Seized the thing and disregarding the danger,
Beat it closed with a passing coat hanger

Then, using needle and thread she stitched it so fine
Bound it tightly with thread and with twine
Then she stood sternly to attention
Looked at the crowd with an earnest expression

“An umbrella it will not be, it does not function
I, however, will have no compunction
to make other uses of it, and with this trick
I will present it to my mother as a new walking stick.”
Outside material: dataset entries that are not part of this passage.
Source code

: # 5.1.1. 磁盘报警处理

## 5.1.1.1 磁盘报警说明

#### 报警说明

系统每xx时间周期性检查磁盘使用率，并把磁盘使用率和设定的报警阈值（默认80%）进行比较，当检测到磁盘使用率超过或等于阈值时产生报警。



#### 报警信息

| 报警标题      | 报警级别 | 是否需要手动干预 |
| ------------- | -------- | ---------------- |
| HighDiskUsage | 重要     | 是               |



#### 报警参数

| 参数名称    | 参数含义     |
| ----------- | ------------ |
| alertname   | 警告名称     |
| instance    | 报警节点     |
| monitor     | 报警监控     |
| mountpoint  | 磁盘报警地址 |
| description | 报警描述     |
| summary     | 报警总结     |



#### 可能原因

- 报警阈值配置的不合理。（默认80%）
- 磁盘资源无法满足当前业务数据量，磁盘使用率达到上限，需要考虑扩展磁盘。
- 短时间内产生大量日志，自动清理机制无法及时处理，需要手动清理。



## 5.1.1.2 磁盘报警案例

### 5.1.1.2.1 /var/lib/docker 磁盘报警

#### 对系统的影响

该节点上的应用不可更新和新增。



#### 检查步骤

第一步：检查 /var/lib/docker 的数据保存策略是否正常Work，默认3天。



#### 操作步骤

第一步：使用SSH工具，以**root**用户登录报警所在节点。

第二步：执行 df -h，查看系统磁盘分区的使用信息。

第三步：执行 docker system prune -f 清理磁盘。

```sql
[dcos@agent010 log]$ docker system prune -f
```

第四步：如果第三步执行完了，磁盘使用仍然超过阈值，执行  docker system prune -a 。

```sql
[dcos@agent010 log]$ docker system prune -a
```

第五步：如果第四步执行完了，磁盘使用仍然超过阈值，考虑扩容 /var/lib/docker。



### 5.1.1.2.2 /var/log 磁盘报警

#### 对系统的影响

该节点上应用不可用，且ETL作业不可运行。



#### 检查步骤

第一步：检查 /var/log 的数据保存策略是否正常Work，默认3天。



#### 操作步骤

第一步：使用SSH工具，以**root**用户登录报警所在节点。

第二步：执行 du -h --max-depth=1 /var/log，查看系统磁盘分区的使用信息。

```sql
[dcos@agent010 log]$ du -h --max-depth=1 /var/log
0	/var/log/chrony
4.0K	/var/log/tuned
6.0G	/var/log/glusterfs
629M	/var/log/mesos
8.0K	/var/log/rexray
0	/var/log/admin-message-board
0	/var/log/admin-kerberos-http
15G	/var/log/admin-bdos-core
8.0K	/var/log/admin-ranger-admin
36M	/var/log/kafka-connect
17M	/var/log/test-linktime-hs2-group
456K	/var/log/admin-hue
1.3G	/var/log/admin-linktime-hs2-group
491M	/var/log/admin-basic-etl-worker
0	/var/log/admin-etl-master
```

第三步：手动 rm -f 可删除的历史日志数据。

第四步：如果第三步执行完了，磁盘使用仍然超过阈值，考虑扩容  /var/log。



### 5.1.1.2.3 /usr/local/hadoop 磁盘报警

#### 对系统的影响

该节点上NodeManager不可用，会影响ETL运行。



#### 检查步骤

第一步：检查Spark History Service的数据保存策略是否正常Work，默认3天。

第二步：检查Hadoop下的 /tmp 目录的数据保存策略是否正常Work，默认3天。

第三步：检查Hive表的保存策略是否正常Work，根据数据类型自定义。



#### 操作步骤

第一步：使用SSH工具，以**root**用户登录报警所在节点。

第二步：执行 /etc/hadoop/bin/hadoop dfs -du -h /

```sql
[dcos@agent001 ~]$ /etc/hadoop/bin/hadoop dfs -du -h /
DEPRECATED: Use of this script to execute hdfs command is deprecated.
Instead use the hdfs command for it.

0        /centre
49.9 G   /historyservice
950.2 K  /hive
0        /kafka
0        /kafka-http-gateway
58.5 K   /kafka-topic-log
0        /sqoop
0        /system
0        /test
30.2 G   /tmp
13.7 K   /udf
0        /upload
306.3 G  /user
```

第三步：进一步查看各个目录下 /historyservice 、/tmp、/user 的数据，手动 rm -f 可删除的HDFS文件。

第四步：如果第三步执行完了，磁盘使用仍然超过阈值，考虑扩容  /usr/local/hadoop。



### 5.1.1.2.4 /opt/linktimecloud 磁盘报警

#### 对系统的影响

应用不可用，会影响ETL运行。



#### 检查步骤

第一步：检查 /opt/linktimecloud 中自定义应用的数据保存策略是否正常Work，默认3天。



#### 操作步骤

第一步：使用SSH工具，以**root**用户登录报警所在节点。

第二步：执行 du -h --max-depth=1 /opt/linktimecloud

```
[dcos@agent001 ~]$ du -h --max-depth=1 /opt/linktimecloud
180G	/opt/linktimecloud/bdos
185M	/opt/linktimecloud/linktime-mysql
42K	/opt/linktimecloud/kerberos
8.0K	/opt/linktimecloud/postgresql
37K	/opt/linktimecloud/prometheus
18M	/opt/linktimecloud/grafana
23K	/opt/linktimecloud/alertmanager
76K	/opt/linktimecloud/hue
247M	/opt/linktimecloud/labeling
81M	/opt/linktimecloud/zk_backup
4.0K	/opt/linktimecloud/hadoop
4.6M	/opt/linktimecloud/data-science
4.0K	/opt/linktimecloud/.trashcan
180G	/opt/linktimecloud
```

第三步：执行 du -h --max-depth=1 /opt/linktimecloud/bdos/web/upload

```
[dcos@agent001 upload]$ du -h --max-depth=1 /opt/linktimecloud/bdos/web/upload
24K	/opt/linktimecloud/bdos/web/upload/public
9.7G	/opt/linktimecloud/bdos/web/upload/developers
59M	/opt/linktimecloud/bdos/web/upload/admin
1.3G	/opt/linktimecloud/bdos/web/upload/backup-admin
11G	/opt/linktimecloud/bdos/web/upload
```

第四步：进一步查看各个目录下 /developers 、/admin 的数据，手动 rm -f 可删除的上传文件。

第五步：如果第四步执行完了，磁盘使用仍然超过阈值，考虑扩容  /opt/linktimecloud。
After that, she went to the centre of the city
Where sat the repairer, mentioned earlier in this ditty
“Ah madam,” you have found your way out of the fix
Now for you a local umbrella, wonly Rs. Three twenty six...”
 
So now she walks without a care
the new umbrella up in the air
And, when the centre of the city she passes
The repairer smiles through his 'Made in India'4 glasses.
 
The 'walking-stick’ can now be seen, hanging on the wall
Of my wife's aunt's mother's house's hall
People come to look at it and admire
The manufacture, the design, the very attire

Of this thing that was transformed by an act of will
By the wisdom, strength and a woman's skill
And so ends the story that I felt I must tell
Of my wife's aunt and her umbrella from hell.

1. Deepam Umbrellas
2. 'Oh, Jesus!'
3. Brother Jose
4. Shameless plug.
I always get my glasses made in India
For to help the local industry I do what I can
Who cares if the frame is from California
And the lenses from Japan

©Sadanand Warrier 2011

ps: Based on a true story. (operational word 'Based')
pps: Any similarity to characters and situations is deliberate and exaggerated.
ppps: Any fallout from the publication of this 'pome' shall be visited on the author and not on the poor blogger (ME!)who merely introduced the pome and gave it a public platform.